Autant profiter de son dimanche.

Margaux, 20 ans

Ne pas avoir le temps, ou ne pas le prendre. Margaux, 20 ans, robe moulante et lèvres refaites, le dit sans détour : « Voter ? La flemme. » Cette auditrice financière qui vit également dans le quartier explique ne pas voir l’intérêt du geste. « J’ai l’impression que mon vote ne servira à rien, et je ne saurais même pas pour qui voter, répond du tac au tac la jeune femme qui attend son bus. En fait, je ne crois pas en la politique, peu importe qui est au pouvoir. » 

Le bus tarde, et Margaux explique faire partie de la classe moyenne supérieure, et donc, dit-elle, ne pas être concernée par les mesures mises en avant par les différents candidats. « À part les impôts et la retraite, mais franchement, la retraite, je pense qu’on n’en aura pas d’ici trente ans. Alors autant profiter de son dimanche. »

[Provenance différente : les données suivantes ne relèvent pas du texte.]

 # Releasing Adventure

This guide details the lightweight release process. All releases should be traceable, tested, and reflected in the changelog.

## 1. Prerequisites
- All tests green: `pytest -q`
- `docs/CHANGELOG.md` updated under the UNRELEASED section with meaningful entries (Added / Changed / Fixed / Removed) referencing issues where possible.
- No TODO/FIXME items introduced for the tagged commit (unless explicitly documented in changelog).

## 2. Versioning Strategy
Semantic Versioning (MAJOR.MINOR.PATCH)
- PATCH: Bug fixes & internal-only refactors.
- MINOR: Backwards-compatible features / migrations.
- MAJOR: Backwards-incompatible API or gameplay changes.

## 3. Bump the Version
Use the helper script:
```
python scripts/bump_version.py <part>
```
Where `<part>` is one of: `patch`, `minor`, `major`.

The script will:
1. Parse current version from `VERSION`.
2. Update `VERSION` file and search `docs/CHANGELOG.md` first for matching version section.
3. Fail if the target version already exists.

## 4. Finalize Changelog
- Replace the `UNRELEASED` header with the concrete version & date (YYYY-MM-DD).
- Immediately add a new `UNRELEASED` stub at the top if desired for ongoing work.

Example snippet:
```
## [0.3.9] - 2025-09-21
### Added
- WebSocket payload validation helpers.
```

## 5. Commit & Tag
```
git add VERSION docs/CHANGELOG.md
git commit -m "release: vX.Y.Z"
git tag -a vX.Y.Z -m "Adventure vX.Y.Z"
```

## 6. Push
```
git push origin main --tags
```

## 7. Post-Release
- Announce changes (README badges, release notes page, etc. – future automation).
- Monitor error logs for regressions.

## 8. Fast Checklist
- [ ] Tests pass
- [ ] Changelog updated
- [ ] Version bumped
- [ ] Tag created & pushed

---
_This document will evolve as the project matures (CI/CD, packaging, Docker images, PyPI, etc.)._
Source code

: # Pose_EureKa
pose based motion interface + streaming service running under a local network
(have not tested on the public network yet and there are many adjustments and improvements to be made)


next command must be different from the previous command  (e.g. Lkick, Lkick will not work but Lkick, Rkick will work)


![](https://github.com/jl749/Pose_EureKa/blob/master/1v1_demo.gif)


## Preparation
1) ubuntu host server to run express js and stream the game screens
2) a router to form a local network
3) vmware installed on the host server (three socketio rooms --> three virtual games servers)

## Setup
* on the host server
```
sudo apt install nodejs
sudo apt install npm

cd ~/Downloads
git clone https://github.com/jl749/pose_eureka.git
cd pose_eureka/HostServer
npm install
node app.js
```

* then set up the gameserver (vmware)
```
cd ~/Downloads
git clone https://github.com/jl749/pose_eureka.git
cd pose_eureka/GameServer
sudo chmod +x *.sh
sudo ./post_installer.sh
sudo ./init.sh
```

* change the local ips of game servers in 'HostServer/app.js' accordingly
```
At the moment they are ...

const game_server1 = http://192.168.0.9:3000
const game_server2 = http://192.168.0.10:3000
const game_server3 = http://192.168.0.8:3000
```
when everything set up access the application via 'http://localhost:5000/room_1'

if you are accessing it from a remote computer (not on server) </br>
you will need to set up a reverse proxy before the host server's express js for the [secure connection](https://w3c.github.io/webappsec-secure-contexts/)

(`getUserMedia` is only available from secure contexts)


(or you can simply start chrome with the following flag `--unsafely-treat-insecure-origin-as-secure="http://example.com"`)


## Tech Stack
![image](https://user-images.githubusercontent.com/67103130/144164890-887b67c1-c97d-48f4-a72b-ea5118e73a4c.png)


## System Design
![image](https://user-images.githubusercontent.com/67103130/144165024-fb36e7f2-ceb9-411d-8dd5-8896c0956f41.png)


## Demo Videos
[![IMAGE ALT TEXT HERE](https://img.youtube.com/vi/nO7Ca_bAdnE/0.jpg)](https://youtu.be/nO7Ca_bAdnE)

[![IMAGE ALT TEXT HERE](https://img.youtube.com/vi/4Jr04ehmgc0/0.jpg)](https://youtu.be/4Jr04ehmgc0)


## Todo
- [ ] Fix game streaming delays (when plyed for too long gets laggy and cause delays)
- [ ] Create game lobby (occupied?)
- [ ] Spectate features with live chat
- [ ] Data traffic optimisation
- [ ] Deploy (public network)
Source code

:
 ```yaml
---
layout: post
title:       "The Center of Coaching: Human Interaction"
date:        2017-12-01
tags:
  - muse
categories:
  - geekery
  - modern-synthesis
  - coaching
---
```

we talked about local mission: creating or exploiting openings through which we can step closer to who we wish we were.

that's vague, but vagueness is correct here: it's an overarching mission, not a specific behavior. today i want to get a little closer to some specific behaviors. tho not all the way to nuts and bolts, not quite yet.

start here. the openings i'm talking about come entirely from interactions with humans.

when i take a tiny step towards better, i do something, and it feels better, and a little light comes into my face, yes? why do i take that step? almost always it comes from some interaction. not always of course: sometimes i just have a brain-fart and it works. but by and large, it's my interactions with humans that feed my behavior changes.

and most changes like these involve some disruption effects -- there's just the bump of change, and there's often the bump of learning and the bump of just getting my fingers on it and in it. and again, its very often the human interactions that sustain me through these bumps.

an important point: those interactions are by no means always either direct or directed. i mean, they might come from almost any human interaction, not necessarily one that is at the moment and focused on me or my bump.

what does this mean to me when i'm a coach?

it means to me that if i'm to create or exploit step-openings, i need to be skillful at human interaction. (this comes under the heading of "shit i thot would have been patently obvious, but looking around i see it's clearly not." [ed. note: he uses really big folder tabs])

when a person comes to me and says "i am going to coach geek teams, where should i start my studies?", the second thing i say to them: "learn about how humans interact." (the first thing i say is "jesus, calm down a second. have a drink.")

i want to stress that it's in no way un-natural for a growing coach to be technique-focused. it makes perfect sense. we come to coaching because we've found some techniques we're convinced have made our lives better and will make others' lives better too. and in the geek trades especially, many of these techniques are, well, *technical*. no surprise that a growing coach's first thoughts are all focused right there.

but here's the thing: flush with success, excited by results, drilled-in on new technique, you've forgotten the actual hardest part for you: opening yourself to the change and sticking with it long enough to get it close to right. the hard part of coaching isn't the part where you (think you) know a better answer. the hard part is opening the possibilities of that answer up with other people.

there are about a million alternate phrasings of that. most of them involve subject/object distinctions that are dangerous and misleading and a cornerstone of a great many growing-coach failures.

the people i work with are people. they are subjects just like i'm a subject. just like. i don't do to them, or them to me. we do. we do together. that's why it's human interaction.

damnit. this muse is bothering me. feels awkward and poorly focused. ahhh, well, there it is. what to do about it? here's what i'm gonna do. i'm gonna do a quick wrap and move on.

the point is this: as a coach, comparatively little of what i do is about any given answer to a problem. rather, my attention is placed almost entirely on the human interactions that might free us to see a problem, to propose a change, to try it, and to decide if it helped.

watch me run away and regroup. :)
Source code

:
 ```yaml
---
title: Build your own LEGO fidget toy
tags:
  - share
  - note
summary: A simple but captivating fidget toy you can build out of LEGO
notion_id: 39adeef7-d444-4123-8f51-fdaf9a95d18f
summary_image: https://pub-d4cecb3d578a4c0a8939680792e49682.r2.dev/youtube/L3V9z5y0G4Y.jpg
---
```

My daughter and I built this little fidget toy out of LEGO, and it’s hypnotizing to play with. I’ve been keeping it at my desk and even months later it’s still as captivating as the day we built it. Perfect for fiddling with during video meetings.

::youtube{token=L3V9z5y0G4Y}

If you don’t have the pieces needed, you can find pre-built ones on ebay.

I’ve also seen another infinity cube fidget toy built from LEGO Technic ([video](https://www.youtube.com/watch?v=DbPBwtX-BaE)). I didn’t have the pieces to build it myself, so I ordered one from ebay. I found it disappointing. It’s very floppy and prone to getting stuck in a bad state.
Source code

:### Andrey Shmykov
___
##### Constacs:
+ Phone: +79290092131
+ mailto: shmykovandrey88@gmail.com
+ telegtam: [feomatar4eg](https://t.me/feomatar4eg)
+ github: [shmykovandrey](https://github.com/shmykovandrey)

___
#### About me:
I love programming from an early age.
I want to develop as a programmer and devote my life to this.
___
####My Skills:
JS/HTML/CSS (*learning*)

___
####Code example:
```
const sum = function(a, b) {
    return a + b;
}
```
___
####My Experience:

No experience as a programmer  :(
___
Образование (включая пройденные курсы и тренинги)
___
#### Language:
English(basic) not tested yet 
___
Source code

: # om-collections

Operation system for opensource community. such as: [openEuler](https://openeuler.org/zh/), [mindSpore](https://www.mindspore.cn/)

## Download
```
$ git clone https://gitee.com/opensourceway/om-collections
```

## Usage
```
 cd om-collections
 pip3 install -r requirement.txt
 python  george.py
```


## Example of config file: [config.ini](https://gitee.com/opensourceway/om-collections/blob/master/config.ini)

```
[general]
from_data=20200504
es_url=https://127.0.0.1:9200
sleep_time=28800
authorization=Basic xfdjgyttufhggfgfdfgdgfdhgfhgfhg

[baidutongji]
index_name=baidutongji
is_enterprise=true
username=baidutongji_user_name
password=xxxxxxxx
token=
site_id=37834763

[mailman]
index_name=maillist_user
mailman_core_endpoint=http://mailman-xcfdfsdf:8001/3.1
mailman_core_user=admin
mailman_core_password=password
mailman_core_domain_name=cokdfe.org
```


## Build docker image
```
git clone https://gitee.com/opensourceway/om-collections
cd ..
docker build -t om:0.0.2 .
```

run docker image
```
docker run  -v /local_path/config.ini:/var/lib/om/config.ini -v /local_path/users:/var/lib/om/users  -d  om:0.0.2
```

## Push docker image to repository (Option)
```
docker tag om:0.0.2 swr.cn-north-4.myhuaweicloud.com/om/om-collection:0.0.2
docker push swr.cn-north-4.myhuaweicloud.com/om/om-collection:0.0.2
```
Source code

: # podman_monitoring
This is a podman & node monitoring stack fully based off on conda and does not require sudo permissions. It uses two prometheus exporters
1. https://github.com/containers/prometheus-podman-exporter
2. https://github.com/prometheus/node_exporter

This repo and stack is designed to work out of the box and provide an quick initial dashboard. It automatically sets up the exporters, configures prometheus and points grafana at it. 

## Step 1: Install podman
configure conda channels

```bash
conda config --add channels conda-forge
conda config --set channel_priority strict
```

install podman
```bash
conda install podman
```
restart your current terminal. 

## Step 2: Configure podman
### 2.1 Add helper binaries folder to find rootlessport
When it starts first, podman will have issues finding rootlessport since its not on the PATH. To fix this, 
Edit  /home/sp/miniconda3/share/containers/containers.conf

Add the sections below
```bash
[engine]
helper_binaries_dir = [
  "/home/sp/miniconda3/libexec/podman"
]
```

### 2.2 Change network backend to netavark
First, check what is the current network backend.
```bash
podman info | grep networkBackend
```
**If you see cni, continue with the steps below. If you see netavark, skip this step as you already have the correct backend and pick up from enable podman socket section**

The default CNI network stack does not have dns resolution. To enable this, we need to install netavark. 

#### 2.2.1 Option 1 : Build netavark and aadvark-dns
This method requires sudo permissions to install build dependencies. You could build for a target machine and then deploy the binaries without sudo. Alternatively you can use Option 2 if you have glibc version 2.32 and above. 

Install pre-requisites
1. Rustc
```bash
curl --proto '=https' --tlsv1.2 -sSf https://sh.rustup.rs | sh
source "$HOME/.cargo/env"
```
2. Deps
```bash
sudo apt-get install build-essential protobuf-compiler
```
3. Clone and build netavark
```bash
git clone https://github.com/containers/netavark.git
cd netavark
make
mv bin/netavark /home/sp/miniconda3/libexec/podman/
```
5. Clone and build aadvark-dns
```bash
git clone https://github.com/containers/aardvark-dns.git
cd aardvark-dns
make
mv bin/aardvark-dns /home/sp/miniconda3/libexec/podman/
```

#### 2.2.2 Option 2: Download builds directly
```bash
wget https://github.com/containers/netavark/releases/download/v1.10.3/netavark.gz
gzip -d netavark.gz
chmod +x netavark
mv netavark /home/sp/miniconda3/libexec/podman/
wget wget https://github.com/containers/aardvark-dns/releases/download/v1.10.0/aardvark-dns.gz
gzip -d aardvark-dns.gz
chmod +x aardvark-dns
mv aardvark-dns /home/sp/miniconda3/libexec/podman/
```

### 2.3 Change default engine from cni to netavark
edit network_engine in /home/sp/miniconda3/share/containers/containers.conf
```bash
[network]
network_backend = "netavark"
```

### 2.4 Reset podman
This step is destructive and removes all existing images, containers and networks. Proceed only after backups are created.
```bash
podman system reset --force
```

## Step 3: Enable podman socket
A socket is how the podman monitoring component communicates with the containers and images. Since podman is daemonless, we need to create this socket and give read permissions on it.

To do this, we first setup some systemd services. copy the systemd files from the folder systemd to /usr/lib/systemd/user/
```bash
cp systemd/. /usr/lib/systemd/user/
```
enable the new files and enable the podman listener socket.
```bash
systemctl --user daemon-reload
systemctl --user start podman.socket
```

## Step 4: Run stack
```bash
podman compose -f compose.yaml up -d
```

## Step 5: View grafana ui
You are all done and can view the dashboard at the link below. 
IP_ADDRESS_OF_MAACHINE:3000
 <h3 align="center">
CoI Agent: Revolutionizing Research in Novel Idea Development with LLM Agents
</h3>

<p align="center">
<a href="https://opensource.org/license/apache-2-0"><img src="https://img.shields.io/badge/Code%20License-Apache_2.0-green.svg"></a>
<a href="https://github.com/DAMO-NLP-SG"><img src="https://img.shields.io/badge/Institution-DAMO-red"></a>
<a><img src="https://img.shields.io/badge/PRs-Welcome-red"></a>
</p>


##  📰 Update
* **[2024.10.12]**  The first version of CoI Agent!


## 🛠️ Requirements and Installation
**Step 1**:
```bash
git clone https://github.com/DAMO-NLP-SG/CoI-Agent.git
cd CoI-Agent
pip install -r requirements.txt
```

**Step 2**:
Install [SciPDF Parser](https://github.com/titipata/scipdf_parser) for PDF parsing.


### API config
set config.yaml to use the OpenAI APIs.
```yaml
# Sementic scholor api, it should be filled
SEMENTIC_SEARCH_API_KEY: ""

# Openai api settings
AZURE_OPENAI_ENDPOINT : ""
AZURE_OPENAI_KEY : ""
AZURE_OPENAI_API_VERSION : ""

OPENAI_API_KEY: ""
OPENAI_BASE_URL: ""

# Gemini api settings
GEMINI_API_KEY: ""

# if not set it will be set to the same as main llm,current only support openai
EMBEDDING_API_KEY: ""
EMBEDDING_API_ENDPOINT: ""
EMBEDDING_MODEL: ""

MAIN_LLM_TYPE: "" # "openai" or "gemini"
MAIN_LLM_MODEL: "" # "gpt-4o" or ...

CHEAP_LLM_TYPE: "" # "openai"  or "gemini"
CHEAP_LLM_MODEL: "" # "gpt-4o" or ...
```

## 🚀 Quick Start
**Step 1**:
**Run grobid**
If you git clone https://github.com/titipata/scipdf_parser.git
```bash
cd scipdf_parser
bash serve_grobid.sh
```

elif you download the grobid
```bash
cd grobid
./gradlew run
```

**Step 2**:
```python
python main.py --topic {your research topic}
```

Des ami·es, des proches qui pourraient voir leur quotidien changer si les idées du Rassemblement national étaient portées à l’Assemblée ? Là encore, la jeune femme ne se sent pas concernée, voire épouse les idées du RN : « Qu’ils renvoient les cassos, arrêtent les APL, le RSA… moi, je ne touche même pas la prime d’activité. Et puis, je ne vis pas dans le 15e, le 14e ou le 13e. Je ne connais pas de gens qui pourraient être concernés. De toute façon, les gens en difficulté sont souvent des débrouillards. Je dis pas, j’aimerais qu’on puisse aider tout le monde, mais est-ce que la France en a les moyens ? Je ne crois pas. »

En parler ou pas

Bar des Quatre Chemins, Frais-Vallon. Dans ce secteur du 13e arrondissement, plus au nord de la ville, les taux d’abstention correspondent à ceux des Néréides et de La Capelette, et oscillent entre 47 % et 50 % des inscrit·es.  Accoudés au comptoir, Mathieu et Patrick* font une pause en tenue de chantier. Une vingtaine d’années les sépare, mais tous deux s’accordent pour répondre à nos questions. Voter ? Ils disent ne pas avoir le temps. « Nous, on se préoccupe de ce qu’on a dans notre assiette, pas de qui va passer. »

Là encore, si on pousse la discussion, ils finissent par donner un avis sur les forces en présence lors de ce second tour. Ce qui ne les mènera pas davantage aux urnes. « Mais dites-nous si le RN passe. Au moins, les choses vont bouger. Et puis nous, on fera un commerce de valises et hop ! Tout le monde dans le bateau », osent-ils. De l’autre côté du zinc, Ali* leur sert le café. Lui souffle avoir « évidemment » voté, mais coupe court à la discussion : « Dans un bar, on ne parle pas politique. »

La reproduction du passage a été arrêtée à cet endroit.